'Unwelcomed' doesn't apply anywhere. You can be 'unwelcome', as someone whose presence or company is not wanted or desired. 'Unwelcome' also applies to a comment uncalled for. 'Not welcome' applies to a forewarning to undesired visitors or to comments that might be made. Once you have been welcomed you can't be 'unwelcomed', although you can be thrown out if you make yourself unwelcome. (Refer: 'unwelcome', Oxford concise English Dictionary - the same will probably apply to Websters).
Of course there is the outside chance of someone who's arrived at a venue/party, who has escaped the host's attention and has as such been 'unwelcomed', although by and large we'd say 'not yet met and greeted'.
What you are attempting to do is turn an adjective into a verb. Not that this has never been done, but it is unwise in this case. Unwelcome is what someone is or was. "Unwelcomed" would imply that someone who at some point was welcome, somehow lost that characteristic.
The notices we see in store fronts saying, "salesmen not welcome," could be worded "salesmen unwelcome" without changing the meaning at all. Salesmen who [are] not welcome are definitely unwelcome. But if you try to turn that last adjective into a verb it doesn't work out so well. First, there is a problem with the tense. If it were actually a verb, unwelcomed would clearly be past tense, so you would be describing something that has already occurred (and may no longer be the case). And then there is the confusion factor. Since there is already a good way to say that you don't want someone around (or--past tense--didn't want them around), this new word serves to confuse the reader. "Is there some meaning here that I don't understand? Is this the same or different from saying 'not welcome?'"
The exceptional authority on language, Bryan Garner (Garner's Modern American Usage) would probably call this a needless variant.
There definitely is a word "unwelcomed". It is an adjective, but having said that, I don't think I would have used it. It is somewhat clumsy. "He was not wlecomed" would be a nice way of getting around it. Yet "An unwelcomed bout of 'flu' (influenza) created a poor situation in the work force" scans better than “A not welcomed bout of 'flu' (influenza) created a poor situation in the work force" Ah! The English Language. What mazes and labyrinths it drags us down.
Don't be unfriendlied. I was pointing out that this was my view of the word: one that had arbitrarily been assaulted by an 'ed' that looked entirely foreign and …um, unwelcomed. …making it look entirely uninterestinged and unpalatabled.

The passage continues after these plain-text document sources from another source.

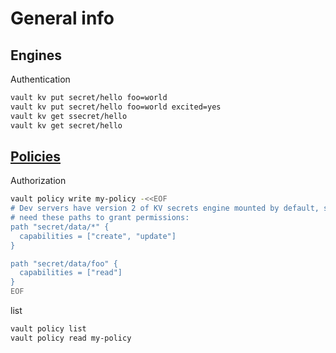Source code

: # General info
## Engines
Authentication
```bash
vault kv put secret/hello foo=world
vault kv put secret/hello foo=world excited=yes
vault kv get ssecret/hello
vault kv get secret/hello
```

## [Policies](https://learn.hashicorp.com/vault/getting-started/policies)

Authorization
```bash
vault policy write my-policy -<<EOF
# Dev servers have version 2 of KV secrets engine mounted by default, so will
# need these paths to grant permissions:
path "secret/data/*" {
  capabilities = ["create", "update"]
}

path "secret/data/foo" {
  capabilities = ["read"]
}
EOF
```

list
```bash
vault policy list
vault policy read my-policy
```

Yes i'm getting very confused. I'm writing an article about being welcomed or not. eg "visiting new neighbours" the difference between being welcomed or not welcomed. Like having the door slammed in your face when you knock on the door.
I think I might tell the person that they are being 'intrusive' or, if less direct, say 'it's inconvenient.' 'Not welcome' or 'unwelcome' would not be the first words that spring to mind if I was trying to say it to someone, face to face.